The range of comprehension for any individual human being is rather limited, the environment experienced directly rather small, but there have always been some individuals who have attempted to transcend the limitations of the bounded personal milieu. They have searched for ways of encoding human experience in order to produce knowledge that would facilitate more general understanding of the spatial and temporal aspects that bear upon individual and collective human existence in complex and multitudinous ways. (vii)

A map enables a human to hold in its consciousness all at once a representation of the totality of a genocide. A genocide is a very complex chain of events, but this complexity can be quickly comprehended if it is displayed visually.

Another important aspect of maps follows from the nature of maps. Maps display information spatially, so maps can help us understand spatial aspects of genocide. We are led to ask certain spatial questions about genocide. Is the killing spread out uniformly or concentrated in certain regions? Does the killing tend to take place near the border of a nation or in its interior? Allan D. Cooper claims that

[a]nother common attribute to be observed about genocide is that it occurs in territorial centralities and not along coastlines where immigrants converge and demographical hybridization dominates. Even when urban areas are involved, the initiators of the genocidal campaign tend to be individuals who have migrated to urban locations of state power from rural, demographically homogeneous environments. Furthermore, when cities are involved in genocide it is usually because the ‘disgusting Others’ targeted for destruction occupy these urban landscapes. (59)
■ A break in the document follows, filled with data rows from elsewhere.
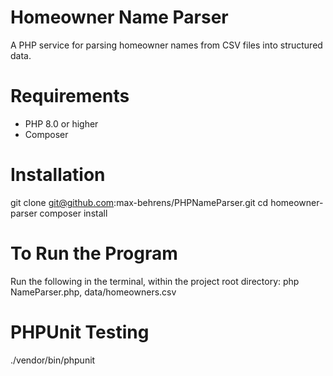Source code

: # Homeowner Name Parser

A PHP service for parsing homeowner names from CSV files into structured data.

# Requirements
- PHP 8.0 or higher
- Composer

# Installation
git clone git@github.com:max-behrens/PHPNameParser.git
cd homeowner-parser
composer install

# To Run the Program
Run the following in the terminal, within the project root directory:
php NameParser.php, data/homeowners.csv

# PHPUnit Testing
./vendor/bin/phpunit
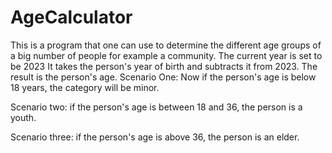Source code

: # AgeCalculator
This is a program that one can use to determine the different age groups of a big number of people for example a community.
The current year is set to be 2023
It takes the person's year of birth and subtracts it from 2023.
The result is the person's age.
Scenario One: Now if the person's age is below 18 years, the category will be minor.

Scenario two: if the person's age is between 18 and 36, the person is a youth.

Scenario three: if the person's age is above 36, the person  is an elder.
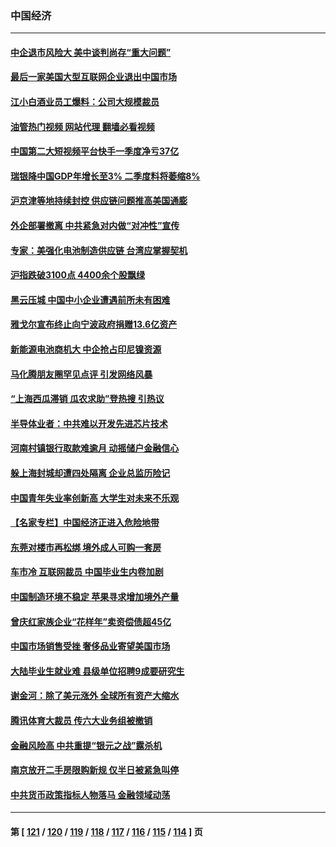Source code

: ### 中国经济
---
#### [中企退市风险大 美中谈判尚存“重大问题”](../../pages/ncid283/n13744554.md?05252045) 
#### [最后一家美国大型互联网企业退出中国市场](../../pages/ncid283/n13744579.md?05252045) 
#### [江小白酒业员工爆料：公司大规模裁员](../../pages/ncid283/n13744477.md?05252045) 
#### [油管热门视频 网站代理 翻墙必看视频](http://209.222.30.114:81/youtube.html?05252045)
#### [中国第二大短视频平台快手一季度净亏37亿](../../pages/ncid283/n13744491.md?05252045) 
#### [瑞银降中国GDP年增长至3% 二季度料将萎缩8%](../../pages/ncid283/n13744327.md?05252045) 
#### [沪京津等地持续封控 供应链问题推高美国通膨](../../pages/ncid283/n13744422.md?05252045) 
#### [外企部署撤离 中共紧急对内做“对冲性”宣传](../../pages/ncid283/n13743948.md?05252045) 
#### [专家：美强化电池制造供应链 台湾应掌握契机](../../pages/ncid283/n13744208.md?05252045) 
#### [沪指跌破3100点 4400余个股飘绿](../../pages/ncid283/n13744229.md?05252045) 
#### [黑云压城 中国中小企业遭遇前所未有困难](../../pages/ncid283/n13744053.md?05252045) 
#### [雅戈尔宣布终止向宁波政府捐赠13.6亿资产](../../pages/ncid283/n13744156.md?05252045) 
#### [新能源电池商机大 中企抢占印尼镍资源](../../pages/ncid283/n13744063.md?05252045) 
#### [马化腾朋友圈罕见点评 引发网络风暴](../../pages/ncid283/n13743558.md?05252045) 
#### [“上海西瓜滞销 瓜农求助”登热搜 引热议](../../pages/ncid283/n13743639.md?05252045) 
#### [半导体业者：中共难以开发先进芯片技术](../../pages/ncid283/n13743079.md?05252045) 
#### [河南村镇银行取款难逾月 动摇储户金融信心](../../pages/ncid283/n13743006.md?05252045) 
#### [躲上海封城却遭四处隔离 企业总监历险记](../../pages/ncid283/n13742979.md?05252045) 
#### [中国青年失业率创新高 大学生对未来不乐观](../../pages/ncid283/n13742969.md?05252045) 
#### [【名家专栏】中国经济正进入危险地带](../../pages/ncid283/n13742856.md?05252045) 
#### [东莞对楼市再松绑 境外成人可购一套房](../../pages/ncid283/n13742732.md?05252045) 
#### [车市冷 互联网裁员 中国毕业生内卷加剧](../../pages/ncid283/n13742607.md?05252045) 
#### [中国制造环境不稳定 苹果寻求增加境外产量](../../pages/ncid283/n13742351.md?05252045) 
#### [曾庆红家族企业“花样年”卖资偿债超45亿](../../pages/ncid283/n13742358.md?05252045) 
#### [中国市场销售受挫 奢侈品业寄望美国市场](../../pages/ncid283/n13742248.md?05252045) 
#### [大陆毕业生就业难 县级单位招聘9成要研究生](../../pages/ncid283/n13742186.md?05252045) 
#### [谢金河：除了美元涨外 全球所有资产大缩水](../../pages/ncid283/n13742038.md?05252045) 
#### [腾讯体育大裁员 传六大业务组被撤销](../../pages/ncid283/n13742080.md?05252045) 
#### [金融风险高 中共重提“银元之战”露杀机](../../pages/ncid283/n13742039.md?05252045) 
#### [南京放开二手房限购新规 仅半日被紧急叫停](../../pages/ncid283/n13741971.md?05252045) 
#### [中共货币政策指标人物落马 金融领域动荡](../../pages/ncid283/n13741950.md?05252045) 

---
#### 第 [ [121](./121.md?05252045) / [120](./120.md?05252045) / [119](./119.md?05252045) / [118](./118.md?05252045) / [117](./117.md?05252045) / [116](./116.md?05252045) / [115](./115.md?05252045) / [114](./114.md?05252045) ] 页
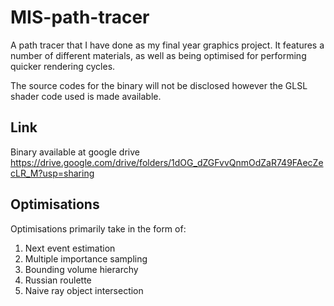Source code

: # MIS-path-tracer
A path tracer that I have done as my final year graphics project. It features a number of different materials, as well as being optimised for performing quicker rendering cycles.

The source codes for the binary will not be disclosed however the GLSL shader code used is made available.

## Link
Binary available at google drive
https://drive.google.com/drive/folders/1dOG_dZGFvvQnmOdZaR749FAecZecLR_M?usp=sharing

## Optimisations
Optimisations primarily take in the form of:

1. Next event estimation
2. Multiple importance sampling
3. Bounding volume hierarchy
4. Russian roulette
5. Naive ray object intersection
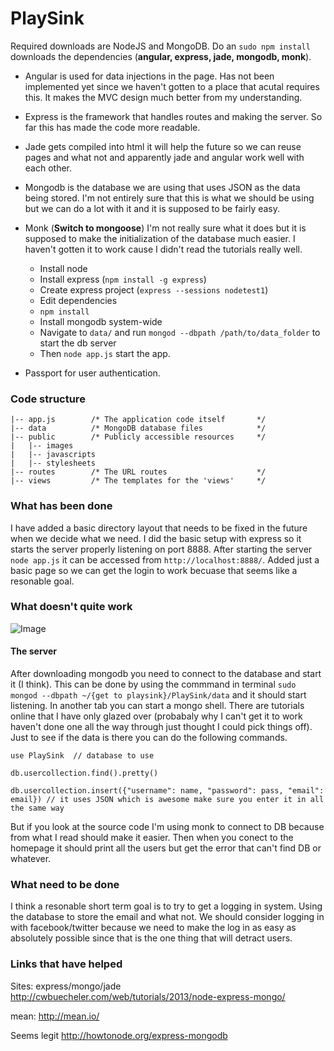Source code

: PlaySink
====

Required downloads are NodeJS and MongoDB. Do an `sudo npm install` downloads the dependencies (**angular, express, jade, mongodb, monk**). 

- Angular is used for data injections in the page. Has not been implemented yet since we haven't gotten to a place that acutal requires this. It makes the MVC design much better from my understanding. 
- Express is the framework that handles routes and making the server. So far this has made the code more readable. 
- Jade gets compiled into html it will help the future so we can reuse pages and what not and apparently jade and angular work well with each other. 
- Mongodb is the database we are using that uses JSON as the data being stored. I'm not entirely sure that this is what we should be using but we can do a lot with it and it is supposed to be fairly easy. 
- Monk (**Switch to mongoose**) I'm not really sure what it does but it is supposed to make the initialization of the database much easier. I haven't gotten it to work cause I didn't read the tutorials really well.

    - Install node
    - Install express (`npm install -g express`)
    - Create express project (`express --sessions nodetest1`)
    - Edit dependencies
    - `npm install`
    - Install mongodb system-wide
    - Navigate to `data/` and run `mongod --dbpath /path/to/data_folder` to start the db server
    - Then `node app.js` start the app.

- Passport for user authentication.

### Code structure

	|-- app.js        /* The application code itself       */
	|-- data          /* MongoDB database files            */
	|-- public        /* Publicly accessible resources     */
	|   |-- images
	|   |-- javascripts
	|   |-- stylesheets 
	|-- routes        /* The URL routes                    */
	|-- views         /* The templates for the 'views'     */


### What has been done

I have added a basic directory layout that needs to be fixed in the future when we decide what we need. I did the basic setup with express so it starts the server properly listening on port 8888. After starting the server `node app.js` it can be accessed from `http://localhost:8888/`. Added just a basic page so we can get the login to work becuase that seems like a resonable goal.

### What doesn't quite work

![Image](../master/docs-internal/img/dashboard.png?raw=true)

#### The server

After downloading mongodb you need to connect to the database and start it (I think). This can be done by using the commmand in terminal `sudo mongod --dbpath ~/{get to playsink}/PlaySink/data` and it should start listening. In another tab you can start a mongo shell. There are tutorials online that I have only glazed over (probabaly why I can't get it to work haven't done one all the way through just thought I could pick things off). Just to see if the data is there you can do the following commands.

    use PlaySink  // database to use

    db.usercollection.find().pretty()

    db.usercollection.insert({"username": name, "password": pass, "email": email}) // it uses JSON which is awesome make sure you enter it in all the same way

But if you look at the source code I'm using monk to connect to DB because from what I read should make it easier. Then when you conect to the homepage it should print all the users but get the error that can't find DB or whatever.

### What need to be done

I think a resonable short term goal is to try to get a logging in system. Using the database to store the email and what not. We should consider logging in with facebook/twitter because we need to make the log in as easy as absolutely possible since that is the one thing that will detract users.

### Links that have helped

Sites:
express/mongo/jade
http://cwbuecheler.com/web/tutorials/2013/node-express-mongo/

mean:
http://mean.io/

Seems legit
http://howtonode.org/express-mongodb
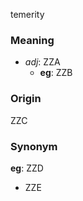 temerity
### Meaning
+ _adj_: ZZA
    + __eg__: ZZB

### Origin

ZZC

### Synonym

__eg__: ZZD

+ ZZE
Interestingly, Cooper’s book titled The Geography of Genocide contains not a single map.

The map of the Armenian genocide represents population flows, so it also has a temporal dimension. Thus, it can help us see the genocide as a process that evolves in spacetime. Cause and effect relationships are one aspect of a genocide that can be revealed by a spatiotemporal representation. (Or, if cause and effect is too rigid a notion, it at least displays the influence that events have on one another.) A map can show us how a genocide is organized, whether it is controlled from the top down or is an emergent phenomenon resulting from the sum of small-scale activity that, while not unrelated, has no direct connection.
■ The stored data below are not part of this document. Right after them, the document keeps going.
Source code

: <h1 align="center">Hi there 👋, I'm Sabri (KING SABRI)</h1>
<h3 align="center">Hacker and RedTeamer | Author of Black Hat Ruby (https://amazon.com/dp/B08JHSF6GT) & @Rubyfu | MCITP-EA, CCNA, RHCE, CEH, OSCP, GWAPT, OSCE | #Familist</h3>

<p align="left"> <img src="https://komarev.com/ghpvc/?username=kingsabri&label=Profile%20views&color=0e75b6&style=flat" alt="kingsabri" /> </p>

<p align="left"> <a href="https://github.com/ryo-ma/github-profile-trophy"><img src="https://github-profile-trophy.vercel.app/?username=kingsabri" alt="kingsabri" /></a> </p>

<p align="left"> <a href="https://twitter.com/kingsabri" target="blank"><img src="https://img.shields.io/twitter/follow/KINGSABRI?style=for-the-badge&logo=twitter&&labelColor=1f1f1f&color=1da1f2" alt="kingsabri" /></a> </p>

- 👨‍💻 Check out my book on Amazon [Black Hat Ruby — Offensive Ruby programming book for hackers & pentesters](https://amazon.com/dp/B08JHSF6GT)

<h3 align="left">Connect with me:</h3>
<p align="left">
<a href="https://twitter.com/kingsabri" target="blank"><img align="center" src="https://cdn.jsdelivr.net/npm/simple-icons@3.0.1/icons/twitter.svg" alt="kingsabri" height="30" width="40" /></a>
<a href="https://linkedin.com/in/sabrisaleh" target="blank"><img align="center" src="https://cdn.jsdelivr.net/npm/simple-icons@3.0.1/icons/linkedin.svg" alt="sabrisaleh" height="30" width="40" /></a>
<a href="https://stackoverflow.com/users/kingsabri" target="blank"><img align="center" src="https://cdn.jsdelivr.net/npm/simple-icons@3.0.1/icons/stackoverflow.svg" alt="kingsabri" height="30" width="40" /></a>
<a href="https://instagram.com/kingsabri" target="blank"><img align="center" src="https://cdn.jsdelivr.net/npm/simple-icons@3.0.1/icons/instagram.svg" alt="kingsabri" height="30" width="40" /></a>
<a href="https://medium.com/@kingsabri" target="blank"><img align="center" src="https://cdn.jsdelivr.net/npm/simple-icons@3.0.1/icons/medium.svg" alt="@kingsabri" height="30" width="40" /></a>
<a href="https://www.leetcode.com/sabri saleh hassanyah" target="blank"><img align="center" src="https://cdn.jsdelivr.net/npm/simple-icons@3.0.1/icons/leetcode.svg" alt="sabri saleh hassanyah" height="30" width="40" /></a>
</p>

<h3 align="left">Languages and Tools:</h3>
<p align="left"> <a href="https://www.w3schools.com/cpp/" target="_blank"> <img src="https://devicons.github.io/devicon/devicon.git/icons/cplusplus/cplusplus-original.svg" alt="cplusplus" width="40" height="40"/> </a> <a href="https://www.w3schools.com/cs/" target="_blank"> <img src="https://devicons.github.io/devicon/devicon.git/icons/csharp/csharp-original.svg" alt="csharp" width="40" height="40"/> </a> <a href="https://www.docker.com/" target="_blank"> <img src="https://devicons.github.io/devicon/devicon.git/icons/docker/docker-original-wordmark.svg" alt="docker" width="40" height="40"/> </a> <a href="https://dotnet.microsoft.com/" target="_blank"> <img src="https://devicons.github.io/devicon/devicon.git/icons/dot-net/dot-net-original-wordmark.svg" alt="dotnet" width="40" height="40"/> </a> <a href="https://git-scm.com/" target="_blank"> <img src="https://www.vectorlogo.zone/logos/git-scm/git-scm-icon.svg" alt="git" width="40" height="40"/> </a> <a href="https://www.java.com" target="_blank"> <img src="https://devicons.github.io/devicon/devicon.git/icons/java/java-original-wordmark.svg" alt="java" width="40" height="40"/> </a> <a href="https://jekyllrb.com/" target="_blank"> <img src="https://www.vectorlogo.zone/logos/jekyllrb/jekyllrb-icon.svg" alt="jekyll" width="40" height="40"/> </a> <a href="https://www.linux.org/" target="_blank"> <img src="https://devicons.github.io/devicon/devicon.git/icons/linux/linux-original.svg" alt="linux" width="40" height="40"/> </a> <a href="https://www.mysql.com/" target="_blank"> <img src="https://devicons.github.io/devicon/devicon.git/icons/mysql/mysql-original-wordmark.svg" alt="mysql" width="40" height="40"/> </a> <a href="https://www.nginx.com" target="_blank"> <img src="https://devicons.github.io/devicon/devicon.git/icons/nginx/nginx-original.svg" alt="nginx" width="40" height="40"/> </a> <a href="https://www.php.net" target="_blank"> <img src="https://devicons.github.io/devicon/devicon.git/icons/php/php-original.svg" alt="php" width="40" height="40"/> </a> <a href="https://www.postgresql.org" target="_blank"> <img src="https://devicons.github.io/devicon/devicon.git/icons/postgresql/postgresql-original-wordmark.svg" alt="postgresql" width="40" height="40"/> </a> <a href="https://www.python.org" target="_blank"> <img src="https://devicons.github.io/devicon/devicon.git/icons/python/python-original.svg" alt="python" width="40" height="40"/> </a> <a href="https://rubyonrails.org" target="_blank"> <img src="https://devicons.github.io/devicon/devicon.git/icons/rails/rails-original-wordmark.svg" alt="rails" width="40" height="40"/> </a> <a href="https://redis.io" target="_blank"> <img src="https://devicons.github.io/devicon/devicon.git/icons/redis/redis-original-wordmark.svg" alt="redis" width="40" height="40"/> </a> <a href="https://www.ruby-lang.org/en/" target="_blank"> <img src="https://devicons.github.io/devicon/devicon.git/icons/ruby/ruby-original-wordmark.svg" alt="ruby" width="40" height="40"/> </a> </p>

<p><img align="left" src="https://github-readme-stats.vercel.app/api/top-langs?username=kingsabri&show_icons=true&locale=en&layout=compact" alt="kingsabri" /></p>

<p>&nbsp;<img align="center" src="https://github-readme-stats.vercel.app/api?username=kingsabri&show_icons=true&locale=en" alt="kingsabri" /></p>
However, it is also important to keep in mind the aspects of genocide that maps do not display. In fact, the advantages of a map can be viewed as a consequence of the information that a map suppresses. A map does not display the particularities of a genocide. It does not tell us about individuals, their families, their work, the particular circumstances of their murders, etc. We do not see the human view of the suffering. A map offers a low-granularity, high-compression, large-scale picture of genocide. We should remember when looking at a map of the Armenian genocide that we could theoretically choose any red circle and zoom in on it to see images like this:

Figure 9.

Figure 9.

IV. Conclusion

While maps do not offer a complete picture of genocide, they can give us a large-scale perspective of genocide as an evolving spatiotemporal process that is not possible with language and photographs. Monmonier writes that

Most undergraduate courses fail to address, much less advocate, the possibilities of employing graphics to explain spatial concepts, and anthropologists, historians, and others who could make frequent and effective use of maps rarely study cartography. … Indeed, graduate training and disciplinary tradition have treated map making as a service that one buys, rather than as a potentially important part of the scholar’s creative work. (8)

Hopefully maps and visual representations generally will come to be seen as an important tool for understanding genocide.

Works Cited

Cooper, Allan D. 2009. The Geography of Genocide. Lanham: University Press of America.

Hewsen, Robert H. 2000. Armenia: A Historical Atlas. Chicago: The University of Chicago Press.

Jones, Adam. 2006. Genocide: A Comprehensive Introduction (Second Edition). London: Routledge.

Monmonier, Mark. 1993. Mapping It Out. Chicago: The University of Chicago Press.

Robinson, Arthur H. and Barbara Bartz Petchenik. 1976. The Nature of Maps. Chicago: The University of Chicago Press.